→ The data
::::
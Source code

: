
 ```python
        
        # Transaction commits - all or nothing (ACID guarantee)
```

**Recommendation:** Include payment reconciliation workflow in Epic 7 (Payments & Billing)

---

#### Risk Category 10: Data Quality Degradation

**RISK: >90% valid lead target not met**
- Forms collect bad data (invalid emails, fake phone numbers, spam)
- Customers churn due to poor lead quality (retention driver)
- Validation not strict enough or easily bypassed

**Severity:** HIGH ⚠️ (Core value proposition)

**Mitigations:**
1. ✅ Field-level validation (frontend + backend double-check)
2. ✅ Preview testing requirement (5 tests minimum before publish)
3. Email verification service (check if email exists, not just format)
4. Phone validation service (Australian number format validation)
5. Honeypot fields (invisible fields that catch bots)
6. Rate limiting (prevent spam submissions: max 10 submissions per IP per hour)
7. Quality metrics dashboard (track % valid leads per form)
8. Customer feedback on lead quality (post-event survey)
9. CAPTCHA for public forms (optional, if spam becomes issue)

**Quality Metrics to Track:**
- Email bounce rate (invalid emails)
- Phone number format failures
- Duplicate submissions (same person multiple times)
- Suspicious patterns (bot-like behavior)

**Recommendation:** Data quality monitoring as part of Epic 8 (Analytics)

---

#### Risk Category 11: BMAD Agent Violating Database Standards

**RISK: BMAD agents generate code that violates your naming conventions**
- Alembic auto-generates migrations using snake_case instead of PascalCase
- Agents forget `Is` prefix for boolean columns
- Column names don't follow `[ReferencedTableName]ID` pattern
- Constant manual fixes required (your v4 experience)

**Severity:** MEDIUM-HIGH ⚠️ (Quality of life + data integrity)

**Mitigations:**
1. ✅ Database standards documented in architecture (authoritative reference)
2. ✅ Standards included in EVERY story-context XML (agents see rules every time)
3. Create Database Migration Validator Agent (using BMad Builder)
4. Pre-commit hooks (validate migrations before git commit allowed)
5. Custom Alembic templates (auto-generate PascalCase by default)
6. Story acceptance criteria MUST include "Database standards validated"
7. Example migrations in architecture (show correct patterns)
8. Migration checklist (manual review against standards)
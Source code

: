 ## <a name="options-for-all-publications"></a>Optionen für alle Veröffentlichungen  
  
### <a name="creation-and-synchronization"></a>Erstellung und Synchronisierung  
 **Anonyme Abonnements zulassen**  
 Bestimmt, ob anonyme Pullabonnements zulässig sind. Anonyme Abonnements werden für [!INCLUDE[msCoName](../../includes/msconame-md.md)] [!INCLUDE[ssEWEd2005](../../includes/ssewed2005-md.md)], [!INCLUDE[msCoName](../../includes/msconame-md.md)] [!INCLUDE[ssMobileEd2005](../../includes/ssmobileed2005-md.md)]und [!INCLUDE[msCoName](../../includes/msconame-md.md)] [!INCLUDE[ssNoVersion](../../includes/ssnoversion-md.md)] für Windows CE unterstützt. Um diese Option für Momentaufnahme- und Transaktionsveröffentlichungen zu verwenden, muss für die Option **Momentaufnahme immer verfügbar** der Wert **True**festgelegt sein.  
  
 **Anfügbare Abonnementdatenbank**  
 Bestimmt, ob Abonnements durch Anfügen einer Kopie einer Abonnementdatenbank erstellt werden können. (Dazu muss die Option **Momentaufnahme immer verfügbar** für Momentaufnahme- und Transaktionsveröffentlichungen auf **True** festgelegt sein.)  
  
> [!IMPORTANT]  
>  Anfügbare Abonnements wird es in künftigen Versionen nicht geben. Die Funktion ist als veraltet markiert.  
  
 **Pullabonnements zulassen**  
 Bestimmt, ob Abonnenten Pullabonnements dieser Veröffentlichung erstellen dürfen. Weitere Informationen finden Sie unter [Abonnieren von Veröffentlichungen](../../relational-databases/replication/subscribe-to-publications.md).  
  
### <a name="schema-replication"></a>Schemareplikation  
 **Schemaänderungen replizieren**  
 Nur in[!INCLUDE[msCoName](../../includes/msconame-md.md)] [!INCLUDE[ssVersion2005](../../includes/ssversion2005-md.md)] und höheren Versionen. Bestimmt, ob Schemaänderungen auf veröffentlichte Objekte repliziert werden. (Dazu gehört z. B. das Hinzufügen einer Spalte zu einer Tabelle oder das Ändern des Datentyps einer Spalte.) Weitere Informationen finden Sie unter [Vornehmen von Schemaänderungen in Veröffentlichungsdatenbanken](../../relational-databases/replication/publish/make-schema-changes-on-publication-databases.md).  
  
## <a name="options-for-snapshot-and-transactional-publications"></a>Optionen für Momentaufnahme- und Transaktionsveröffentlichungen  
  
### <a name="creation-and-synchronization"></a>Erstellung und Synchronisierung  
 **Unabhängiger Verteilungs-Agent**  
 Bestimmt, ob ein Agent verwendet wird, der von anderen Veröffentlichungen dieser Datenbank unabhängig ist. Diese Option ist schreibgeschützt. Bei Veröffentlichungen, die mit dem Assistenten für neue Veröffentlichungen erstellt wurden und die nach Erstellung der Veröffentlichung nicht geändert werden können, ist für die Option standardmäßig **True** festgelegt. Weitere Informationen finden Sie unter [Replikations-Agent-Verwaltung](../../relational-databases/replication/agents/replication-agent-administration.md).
::::
→ Work instruction
Starting at the first entry and ending at the last, reproduce each one exactly.

→ Answer space
Source code

:
 ```python
        
        # Transaction commits - all or nothing (ACID guarantee)
```

**Recommendation:** Include payment reconciliation workflow in Epic 7 (Payments & Billing)

---

#### Risk Category 10: Data Quality Degradation

**RISK: >90% valid lead target not met**
- Forms collect bad data (invalid emails, fake phone numbers, spam)
- Customers churn due to poor lead quality (retention driver)
- Validation not strict enough or easily bypassed

**Severity:** HIGH ⚠️ (Core value proposition)

**Mitigations:**
1. ✅ Field-level validation (frontend + backend double-check)
2. ✅ Preview testing requirement (5 tests minimum before publish)
3. Email verification service (check if email exists, not just format)
4. Phone validation service (Australian number format validation)
5. Honeypot fields (invisible fields that catch bots)
6. Rate limiting (prevent spam submissions: max 10 submissions per IP per hour)
7. Quality metrics dashboard (track % valid leads per form)
8. Customer feedback on lead quality (post-event survey)
9. CAPTCHA for public forms (optional, if spam becomes issue)

**Quality Metrics to Track:**
- Email bounce rate (invalid emails)
- Phone number format failures
- Duplicate submissions (same person multiple times)
- Suspicious patterns (bot-like behavior)

**Recommendation:** Data quality monitoring as part of Epic 8 (Analytics)

---

#### Risk Category 11: BMAD Agent Violating Database Standards

**RISK: BMAD agents generate code that violates your naming conventions**
- Alembic auto-generates migrations using snake_case instead of PascalCase
- Agents forget `Is` prefix for boolean columns
- Column names don't follow `[ReferencedTableName]ID` pattern
- Constant manual fixes required (your v4 experience)

**Severity:** MEDIUM-HIGH ⚠️ (Quality of life + data integrity)

**Mitigations:**
1. ✅ Database standards documented in architecture (authoritative reference)
2. ✅ Standards included in EVERY story-context XML (agents see rules every time)
3. Create Database Migration Validator Agent (using BMad Builder)
4. Pre-commit hooks (validate migrations before git commit allowed)
5. Custom Alembic templates (auto-generate PascalCase by default)
6. Story acceptance criteria MUST include "Database standards validated"
7. Example migrations in architecture (show correct patterns)
8. Migration checklist (manual review against standards)
Source code

: ## <a name="options-for-all-publications"></a>Optionen für alle Veröffentlichungen  
  
### <a name="creation-and-synchronization"></a>Erstellung und Synchronisierung  
 **Anonyme Abonnements zulassen**  
 Bestimmt, ob anonyme Pullabonnements zulässig sind. Anonyme Abonnements werden für [!INCLUDE[msCoName](../../includes/msconame-md.md)] [!INCLUDE[ssEWEd2005](../../includes/ssewed2005-md.md)], [!INCLUDE[msCoName](../../includes/msconame-md.md)] [!INCLUDE[ssMobileEd2005](../../includes/ssmobileed2005-md.md)]und [!INCLUDE[msCoName](../../includes/msconame-md.md)] [!INCLUDE[ssNoVersion](../../includes/ssnoversion-md.md)] für Windows CE unterstützt. Um diese Option für Momentaufnahme- und Transaktionsveröffentlichungen zu verwenden, muss für die Option **Momentaufnahme immer verfügbar** der Wert **True**festgelegt sein.  
  
 **Anfügbare Abonnementdatenbank**  
 Bestimmt, ob Abonnements durch Anfügen einer Kopie einer Abonnementdatenbank erstellt werden können. (Dazu muss die Option **Momentaufnahme immer verfügbar** für Momentaufnahme- und Transaktionsveröffentlichungen auf **True** festgelegt sein.)  
  
> [!IMPORTANT]  
>  Anfügbare Abonnements wird es in künftigen Versionen nicht geben. Die Funktion ist als veraltet markiert.  
  
 **Pullabonnements zulassen**  
 Bestimmt, ob Abonnenten Pullabonnements dieser Veröffentlichung erstellen dürfen. Weitere Informationen finden Sie unter [Abonnieren von Veröffentlichungen](../../relational-databases/replication/subscribe-to-publications.md).  
  
### <a name="schema-replication"></a>Schemareplikation  
 **Schemaänderungen replizieren**  
 Nur in[!INCLUDE[msCoName](../../includes/msconame-md.md)] [!INCLUDE[ssVersion2005](../../includes/ssversion2005-md.md)] und höheren Versionen. Bestimmt, ob Schemaänderungen auf veröffentlichte Objekte repliziert werden. (Dazu gehört z. B. das Hinzufügen einer Spalte zu einer Tabelle oder das Ändern des Datentyps einer Spalte.) Weitere Informationen finden Sie unter [Vornehmen von Schemaänderungen in Veröffentlichungsdatenbanken](../../relational-databases/replication/publish/make-schema-changes-on-publication-databases.md).  
  
## <a name="options-for-snapshot-and-transactional-publications"></a>Optionen für Momentaufnahme- und Transaktionsveröffentlichungen  
  
### <a name="creation-and-synchronization"></a>Erstellung und Synchronisierung  
 **Unabhängiger Verteilungs-Agent**  
 Bestimmt, ob ein Agent verwendet wird, der von anderen Veröffentlichungen dieser Datenbank unabhängig ist. Diese Option ist schreibgeschützt. Bei Veröffentlichungen, die mit dem Assistenten für neue Veröffentlichungen erstellt wurden und die nach Erstellung der Veröffentlichung nicht geändert werden können, ist für die Option standardmäßig **True** festgelegt. Weitere Informationen finden Sie unter [Replikations-Agent-Verwaltung](../../relational-databases/replication/agents/replication-agent-administration.md).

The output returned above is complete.